Source texts of formatted documents
___
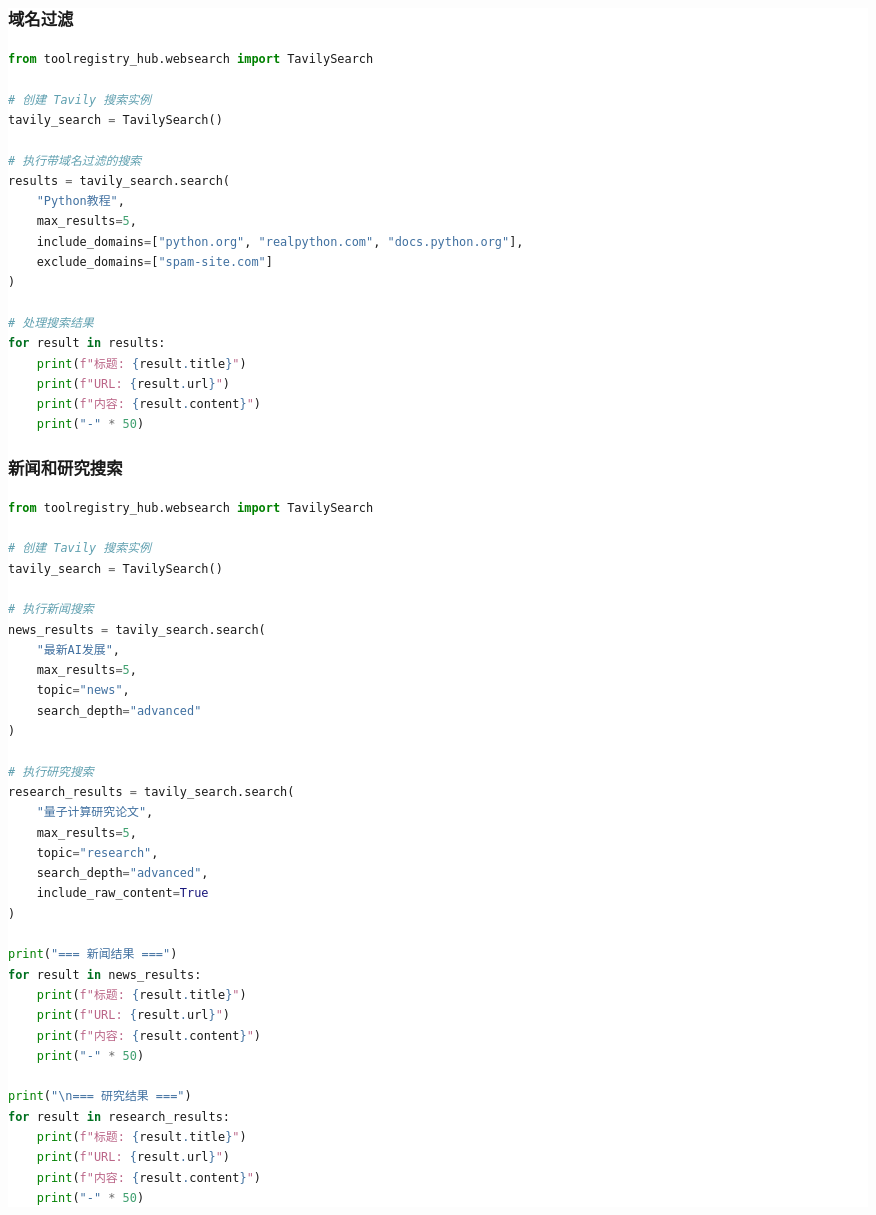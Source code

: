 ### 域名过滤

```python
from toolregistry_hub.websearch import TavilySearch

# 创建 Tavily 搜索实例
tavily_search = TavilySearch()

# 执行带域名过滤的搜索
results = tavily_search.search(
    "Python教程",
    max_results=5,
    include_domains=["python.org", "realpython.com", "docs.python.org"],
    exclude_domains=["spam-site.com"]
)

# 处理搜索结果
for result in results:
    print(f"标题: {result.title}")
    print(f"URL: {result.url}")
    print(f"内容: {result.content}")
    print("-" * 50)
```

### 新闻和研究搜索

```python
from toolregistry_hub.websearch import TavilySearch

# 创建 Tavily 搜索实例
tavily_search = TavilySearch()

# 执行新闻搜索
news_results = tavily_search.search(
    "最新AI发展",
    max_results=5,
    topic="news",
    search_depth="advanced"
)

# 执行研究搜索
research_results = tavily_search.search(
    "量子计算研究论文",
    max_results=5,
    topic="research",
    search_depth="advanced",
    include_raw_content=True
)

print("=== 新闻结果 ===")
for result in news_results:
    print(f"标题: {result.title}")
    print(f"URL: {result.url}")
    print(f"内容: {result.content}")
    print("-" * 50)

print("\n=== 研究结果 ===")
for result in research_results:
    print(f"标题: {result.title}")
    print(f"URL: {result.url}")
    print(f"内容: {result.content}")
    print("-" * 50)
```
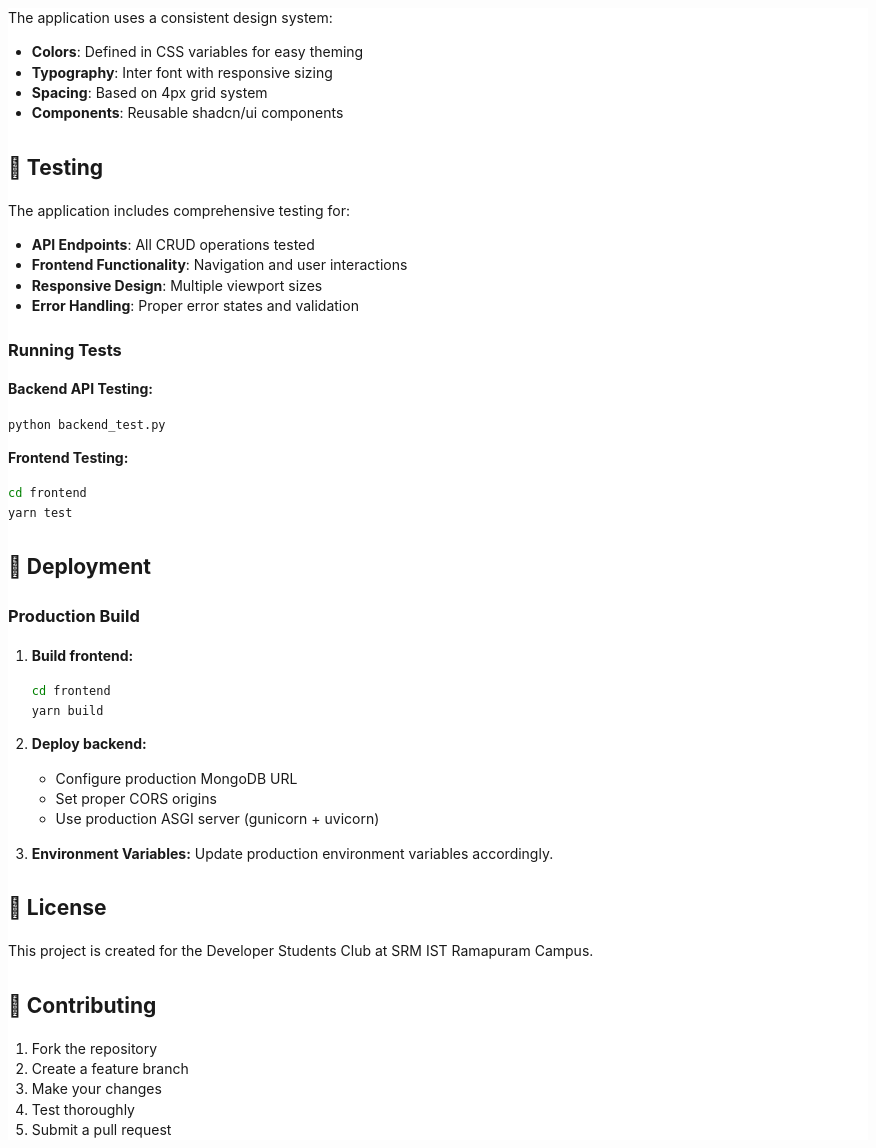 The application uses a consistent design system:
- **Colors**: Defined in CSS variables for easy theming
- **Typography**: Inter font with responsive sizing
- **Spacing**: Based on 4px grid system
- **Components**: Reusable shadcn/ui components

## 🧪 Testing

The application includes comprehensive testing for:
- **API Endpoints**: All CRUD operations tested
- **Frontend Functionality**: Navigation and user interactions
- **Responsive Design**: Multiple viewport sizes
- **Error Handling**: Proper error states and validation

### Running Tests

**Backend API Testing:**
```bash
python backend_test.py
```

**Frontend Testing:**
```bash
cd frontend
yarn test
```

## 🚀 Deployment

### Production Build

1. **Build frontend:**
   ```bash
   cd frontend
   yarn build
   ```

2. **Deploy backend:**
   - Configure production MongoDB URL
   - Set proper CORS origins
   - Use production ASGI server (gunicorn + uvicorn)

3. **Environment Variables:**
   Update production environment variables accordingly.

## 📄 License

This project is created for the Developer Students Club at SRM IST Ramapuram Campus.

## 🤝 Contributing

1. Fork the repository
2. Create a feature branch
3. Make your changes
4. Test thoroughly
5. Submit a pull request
___
▸ **Prompt**:
Working through the entries above, copy every line in which "advanced" is found.

▸ **Answer to the problem**:
    search_depth="advanced"
    search_depth="advanced",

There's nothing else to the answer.